The Biden administration plans to request funds from Congress to bring some 95,000 Afghans to the United States and help resettle them, a sign of both U.S. commitments to allies and the likelihood that efforts to evacuate them will drag on for months.
Biden requests funding to help bring 95,000 Afghans to U.S.
The White House is asking for $6.4 billion through a continuing resolution to fund ongoing efforts to get allies and other vulnerable Afghans out of the country.
A senior administration official said those funds would be used to help bring 65,000 Afghans to the United States by the end of September, as well as another 30,000 who could arrive over the next year.
The funds indicate that so-called water lily sites, overseas bases used to house evacuated Afghans while they await vetting to enter the U.S., will be operational for months.
The funding request includes $2.4 billion for the bases and Defense Department personnel, while $1.3 billion would go to the State Department for its resettlement efforts.
As of last week, there were nearly 40,000 Afghan evacuees waiting overseas to enter the United States.

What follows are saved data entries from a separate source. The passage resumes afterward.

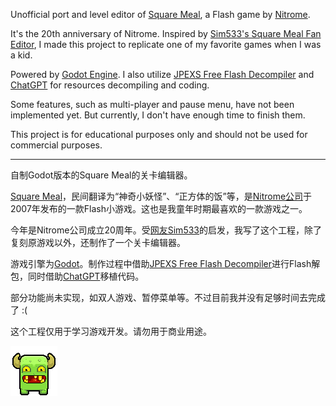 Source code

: Unofficial port and level editor of [Square Meal](https://www.nitrome.com/html5-games/squaremeal/), a Flash game by [Nitrome](https://www.nitrome.com/).

It's the 20th anniversary of Nitrome. Inspired by [Sim533's Square Meal Fan Editor](https://www.nitrome.com/blog/articles/1008), I made this project to replicate one of my favorite games when I was a kid.

Powered by [Godot Engine](https://godotengine.org/). I also utilize [JPEXS Free Flash Decompiler](https://github.com/jindrapetrik/jpexs-decompiler) and [ChatGPT](https://chatgpt.com/) for resources decompiling and coding.

Some features, such as multi-player and pause menu, have not been implemented yet. But currently, I don't have enough time to finish them.

This project is for educational purposes only and should not be used for commercial purposes.

----

自制Godot版本的Square Meal的关卡编辑器。

[Square Meal](https://www.nitrome.com/html5-games/squaremeal/)，民间翻译为“神奇小妖怪”、“正方体的饭”等，是[Nitrome公司](https://www.nitrome.com/)于2007年发布的一款Flash小游戏。这也是我童年时期最喜欢的一款游戏之一。

今年是Nitrome公司成立20周年。受[网友Sim533](https://www.nitrome.com/blog/articles/1008)的启发，我写了这个工程，除了复刻原游戏以外，还制作了一个关卡编辑器。

游戏引擎为[Godot](https://godotengine.org/)。制作过程中借助[JPEXS Free Flash Decompiler](https://github.com/jindrapetrik/jpexs-decompiler)进行Flash解包，同时借助[ChatGPT](https://chatgpt.com/)移植代码。

部分功能尚未实现，如双人游戏、暂停菜单等。不过目前我并没有足够时间去完成了 :(

这个工程仅用于学习游戏开发。请勿用于商业用途。

![cheer](cheer.png)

Those in Qatar have complained about the extreme heat, as well as the limited number of toilets.
“The heat is killing me and the toilet situation is really bad,” he said. “They took us to these camps and we don’t know what’s going to happen next.”
The senior administration official said the funds would also be used to continue to house Afghans arriving in the United States, often at military bases, before they are connected with various resettlement agencies.
The White House request comes as the administration seeks funds to float government operations until Congress concludes its work on the budget.